Watson v. Strunett

Opinion by

Judge Elliott :

Appellant, with his brothers and sisters, inherited a farm from their mother. At the time of his mother’s death he resided on a part of this land by her permission.

In the division of this tract of land among the Watson heirs the commissioner allptted fourteen acres, including the appellant’s residence, and also some seven acres located some half-mile distant to appellant. Between the seven acres and fourteen acres a lot that had been laid off to another one of the heirs intervened. As the fourteen acres was without timber for fuel, appellant built him a residence and moved on the seven-acre tract, but continued to cultivate the fourteen acres, it being the cleared land he owned, and therefore the only land fit for cultivation.

After the division among Mrs. Watson’s heirs and after appellant had moved on the seven-acre tract, the appellee, Smith, caused the fourteen acres to be levied on and sold on a fi. fa. in his favor against appellant, and to prevent the purchaser from taking possession on his purchase this suit was brought, and the only question is as to whether the defendant in an execution where the land on which he resides is worth less than a thousand dollars, can make up the deficiency out of land which, although not adjoining it, is used as a part of the same farm.

The homestead law does not require that the homestead shall only include one tract of land. It says, “so much land, including the dwelling house and appurtenances owned by the debtor, as shall not exceed in value one thousand dollars” shall be set apart to the debtor by the levying officer.

The thousand dollars’ worth of his land must include his dwelling *260house and appurtenances, but if such dwelling-house tract is worth less than one thousand dollars, we think the deficiency can be made up out of a tract which, although not adjoining, is a part of the. same tract.

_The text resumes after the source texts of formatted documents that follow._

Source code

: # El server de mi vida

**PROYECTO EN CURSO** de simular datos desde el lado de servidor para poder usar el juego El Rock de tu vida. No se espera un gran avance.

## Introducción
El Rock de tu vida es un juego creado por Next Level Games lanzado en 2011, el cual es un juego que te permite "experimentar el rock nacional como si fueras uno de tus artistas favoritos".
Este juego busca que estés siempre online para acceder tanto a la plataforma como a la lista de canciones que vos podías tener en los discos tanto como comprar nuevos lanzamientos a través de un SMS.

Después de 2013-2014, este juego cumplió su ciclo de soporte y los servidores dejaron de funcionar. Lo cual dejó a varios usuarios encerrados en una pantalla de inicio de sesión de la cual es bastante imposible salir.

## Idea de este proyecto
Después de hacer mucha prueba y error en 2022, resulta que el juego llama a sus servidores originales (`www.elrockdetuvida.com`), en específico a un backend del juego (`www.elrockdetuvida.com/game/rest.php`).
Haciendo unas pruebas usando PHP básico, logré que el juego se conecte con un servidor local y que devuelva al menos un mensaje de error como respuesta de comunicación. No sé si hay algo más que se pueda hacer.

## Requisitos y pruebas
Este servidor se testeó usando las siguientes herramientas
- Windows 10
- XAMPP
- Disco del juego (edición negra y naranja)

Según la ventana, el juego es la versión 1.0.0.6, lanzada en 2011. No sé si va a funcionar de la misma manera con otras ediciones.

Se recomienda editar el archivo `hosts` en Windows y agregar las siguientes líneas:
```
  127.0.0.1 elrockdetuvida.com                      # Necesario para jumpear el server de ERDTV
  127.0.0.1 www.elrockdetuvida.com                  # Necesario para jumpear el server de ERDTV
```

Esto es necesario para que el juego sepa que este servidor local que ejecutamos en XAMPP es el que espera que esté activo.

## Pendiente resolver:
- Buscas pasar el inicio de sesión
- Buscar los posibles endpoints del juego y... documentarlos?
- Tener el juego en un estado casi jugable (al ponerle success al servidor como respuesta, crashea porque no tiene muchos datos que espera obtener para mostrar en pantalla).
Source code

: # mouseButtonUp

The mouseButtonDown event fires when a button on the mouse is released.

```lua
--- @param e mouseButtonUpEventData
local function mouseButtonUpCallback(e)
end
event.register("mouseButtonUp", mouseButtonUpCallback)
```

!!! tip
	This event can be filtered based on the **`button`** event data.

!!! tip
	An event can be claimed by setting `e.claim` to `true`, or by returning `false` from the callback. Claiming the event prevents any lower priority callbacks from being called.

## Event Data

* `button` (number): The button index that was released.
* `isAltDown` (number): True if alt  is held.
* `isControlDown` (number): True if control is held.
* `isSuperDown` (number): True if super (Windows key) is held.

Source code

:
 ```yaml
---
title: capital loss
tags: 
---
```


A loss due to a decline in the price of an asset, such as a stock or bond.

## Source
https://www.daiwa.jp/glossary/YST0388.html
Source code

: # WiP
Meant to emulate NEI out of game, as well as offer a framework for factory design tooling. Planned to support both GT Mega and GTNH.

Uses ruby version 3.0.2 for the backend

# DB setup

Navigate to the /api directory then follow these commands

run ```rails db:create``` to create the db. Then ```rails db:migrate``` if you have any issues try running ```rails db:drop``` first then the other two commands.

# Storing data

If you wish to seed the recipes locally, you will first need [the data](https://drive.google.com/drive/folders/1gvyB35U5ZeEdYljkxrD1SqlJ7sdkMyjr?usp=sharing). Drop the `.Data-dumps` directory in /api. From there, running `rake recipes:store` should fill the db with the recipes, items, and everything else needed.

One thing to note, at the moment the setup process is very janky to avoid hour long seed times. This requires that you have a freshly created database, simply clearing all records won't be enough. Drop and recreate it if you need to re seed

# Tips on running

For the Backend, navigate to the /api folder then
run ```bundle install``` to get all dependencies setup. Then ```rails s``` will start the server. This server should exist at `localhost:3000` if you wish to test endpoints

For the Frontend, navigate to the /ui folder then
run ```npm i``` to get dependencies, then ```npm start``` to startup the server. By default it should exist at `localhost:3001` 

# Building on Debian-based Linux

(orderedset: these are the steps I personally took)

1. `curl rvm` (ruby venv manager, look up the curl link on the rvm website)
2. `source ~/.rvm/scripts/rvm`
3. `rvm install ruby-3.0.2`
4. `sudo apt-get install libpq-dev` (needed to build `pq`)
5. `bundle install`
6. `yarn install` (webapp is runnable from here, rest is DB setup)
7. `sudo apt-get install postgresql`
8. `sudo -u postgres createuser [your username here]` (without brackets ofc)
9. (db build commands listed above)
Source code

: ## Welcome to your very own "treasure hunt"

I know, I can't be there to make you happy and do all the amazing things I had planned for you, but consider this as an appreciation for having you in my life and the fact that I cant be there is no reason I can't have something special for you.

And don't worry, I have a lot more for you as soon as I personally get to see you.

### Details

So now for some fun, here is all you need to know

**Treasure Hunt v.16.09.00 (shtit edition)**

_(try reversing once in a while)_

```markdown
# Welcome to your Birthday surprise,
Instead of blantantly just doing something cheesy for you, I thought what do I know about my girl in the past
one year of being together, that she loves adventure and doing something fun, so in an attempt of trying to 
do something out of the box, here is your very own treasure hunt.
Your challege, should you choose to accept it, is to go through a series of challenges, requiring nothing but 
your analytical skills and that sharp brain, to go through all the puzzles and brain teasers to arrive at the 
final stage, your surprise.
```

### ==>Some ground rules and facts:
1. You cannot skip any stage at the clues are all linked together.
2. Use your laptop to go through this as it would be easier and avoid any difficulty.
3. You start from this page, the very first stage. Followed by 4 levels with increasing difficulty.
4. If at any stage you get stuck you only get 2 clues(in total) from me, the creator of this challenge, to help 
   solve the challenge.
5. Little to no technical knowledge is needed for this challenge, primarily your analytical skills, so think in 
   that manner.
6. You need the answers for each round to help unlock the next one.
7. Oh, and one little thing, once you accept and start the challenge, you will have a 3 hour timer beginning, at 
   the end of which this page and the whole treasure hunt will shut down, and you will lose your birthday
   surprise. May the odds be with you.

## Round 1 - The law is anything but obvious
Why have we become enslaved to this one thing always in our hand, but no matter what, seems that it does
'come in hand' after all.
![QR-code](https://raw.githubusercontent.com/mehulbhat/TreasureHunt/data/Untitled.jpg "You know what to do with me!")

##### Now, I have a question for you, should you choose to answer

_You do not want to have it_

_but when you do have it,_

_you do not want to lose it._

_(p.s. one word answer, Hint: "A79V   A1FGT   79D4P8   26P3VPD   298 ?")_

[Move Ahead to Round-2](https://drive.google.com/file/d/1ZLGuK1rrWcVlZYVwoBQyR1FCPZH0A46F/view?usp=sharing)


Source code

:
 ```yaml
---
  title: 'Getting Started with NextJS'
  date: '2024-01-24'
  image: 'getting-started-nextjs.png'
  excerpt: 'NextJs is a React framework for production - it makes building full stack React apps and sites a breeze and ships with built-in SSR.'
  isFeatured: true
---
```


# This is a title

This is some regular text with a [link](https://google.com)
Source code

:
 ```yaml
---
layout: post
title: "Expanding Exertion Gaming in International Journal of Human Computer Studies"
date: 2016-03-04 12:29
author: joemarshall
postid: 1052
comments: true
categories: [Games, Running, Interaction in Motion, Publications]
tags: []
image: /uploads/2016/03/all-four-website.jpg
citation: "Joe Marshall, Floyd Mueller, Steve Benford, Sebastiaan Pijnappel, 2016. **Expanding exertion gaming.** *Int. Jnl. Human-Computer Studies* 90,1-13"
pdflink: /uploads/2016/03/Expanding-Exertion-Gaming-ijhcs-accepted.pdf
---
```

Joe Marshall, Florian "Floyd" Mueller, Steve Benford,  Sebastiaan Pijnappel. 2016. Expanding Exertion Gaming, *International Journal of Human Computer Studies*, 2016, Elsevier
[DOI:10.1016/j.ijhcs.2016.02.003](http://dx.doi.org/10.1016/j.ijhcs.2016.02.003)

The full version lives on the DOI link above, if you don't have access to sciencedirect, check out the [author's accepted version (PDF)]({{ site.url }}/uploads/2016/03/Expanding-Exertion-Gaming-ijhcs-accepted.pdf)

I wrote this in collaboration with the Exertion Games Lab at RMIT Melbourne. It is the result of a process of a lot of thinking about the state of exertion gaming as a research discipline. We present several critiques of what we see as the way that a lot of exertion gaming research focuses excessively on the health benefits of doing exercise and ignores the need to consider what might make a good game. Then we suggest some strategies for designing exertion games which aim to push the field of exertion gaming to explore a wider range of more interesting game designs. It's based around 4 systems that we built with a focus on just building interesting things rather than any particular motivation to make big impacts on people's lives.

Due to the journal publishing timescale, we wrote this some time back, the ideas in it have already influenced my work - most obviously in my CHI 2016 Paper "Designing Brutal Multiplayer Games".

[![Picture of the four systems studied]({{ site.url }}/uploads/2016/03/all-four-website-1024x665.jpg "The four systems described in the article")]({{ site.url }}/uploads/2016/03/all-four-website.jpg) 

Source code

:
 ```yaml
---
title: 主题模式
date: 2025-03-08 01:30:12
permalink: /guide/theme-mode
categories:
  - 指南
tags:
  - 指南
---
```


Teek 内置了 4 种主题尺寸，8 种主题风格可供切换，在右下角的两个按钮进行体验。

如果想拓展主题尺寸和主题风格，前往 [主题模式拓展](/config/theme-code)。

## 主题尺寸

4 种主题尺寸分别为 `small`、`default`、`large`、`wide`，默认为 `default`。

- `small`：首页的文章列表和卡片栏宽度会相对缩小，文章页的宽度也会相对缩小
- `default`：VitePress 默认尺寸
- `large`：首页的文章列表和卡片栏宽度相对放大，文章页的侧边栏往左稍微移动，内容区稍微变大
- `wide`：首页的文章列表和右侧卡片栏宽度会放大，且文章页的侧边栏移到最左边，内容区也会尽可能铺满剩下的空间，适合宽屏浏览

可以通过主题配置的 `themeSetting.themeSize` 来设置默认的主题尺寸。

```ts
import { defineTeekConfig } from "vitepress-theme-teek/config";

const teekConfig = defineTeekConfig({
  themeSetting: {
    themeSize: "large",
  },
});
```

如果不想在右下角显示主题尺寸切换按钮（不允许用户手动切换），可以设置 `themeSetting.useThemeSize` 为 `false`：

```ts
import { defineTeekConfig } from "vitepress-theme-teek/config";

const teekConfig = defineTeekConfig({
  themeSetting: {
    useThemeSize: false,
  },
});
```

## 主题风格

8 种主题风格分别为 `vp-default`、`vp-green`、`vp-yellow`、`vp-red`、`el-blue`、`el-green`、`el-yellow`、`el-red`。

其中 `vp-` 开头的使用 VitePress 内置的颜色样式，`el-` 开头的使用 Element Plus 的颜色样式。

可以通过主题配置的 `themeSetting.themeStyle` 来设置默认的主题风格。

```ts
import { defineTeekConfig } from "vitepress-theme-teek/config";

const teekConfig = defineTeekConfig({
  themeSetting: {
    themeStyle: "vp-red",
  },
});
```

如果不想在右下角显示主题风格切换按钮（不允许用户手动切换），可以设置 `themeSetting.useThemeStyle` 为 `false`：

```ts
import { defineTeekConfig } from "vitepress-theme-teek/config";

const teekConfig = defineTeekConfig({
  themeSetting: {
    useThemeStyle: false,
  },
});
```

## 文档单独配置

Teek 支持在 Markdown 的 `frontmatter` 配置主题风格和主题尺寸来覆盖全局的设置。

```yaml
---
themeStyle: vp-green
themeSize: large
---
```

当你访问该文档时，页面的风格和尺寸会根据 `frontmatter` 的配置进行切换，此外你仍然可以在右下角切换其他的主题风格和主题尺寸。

H. G. Petrie, for appellant.

If the execution creditor had levied on this land before the division among the Watson heirs, it is admitted that appellant could have had it allotted as a part of his homestead. The two parcels are part of the same tract of land, and were acquired by appellant by the same title and at the same time, and are used by him as the same farm, the seven acres being used for fuel and the fourteen acres for cultivation. We are therefore of opinion that if the parcel of land which embraced appellant’s residence was worth less than a thousand dollars, the deficiency should have been made up out of the fourteen acres which, although not adjoining, was used as a part of appellant’s farm according to the pleadings, etc.

Wherefore the judgment is reversed and cause remanded for further proceedings consistent with this opinion.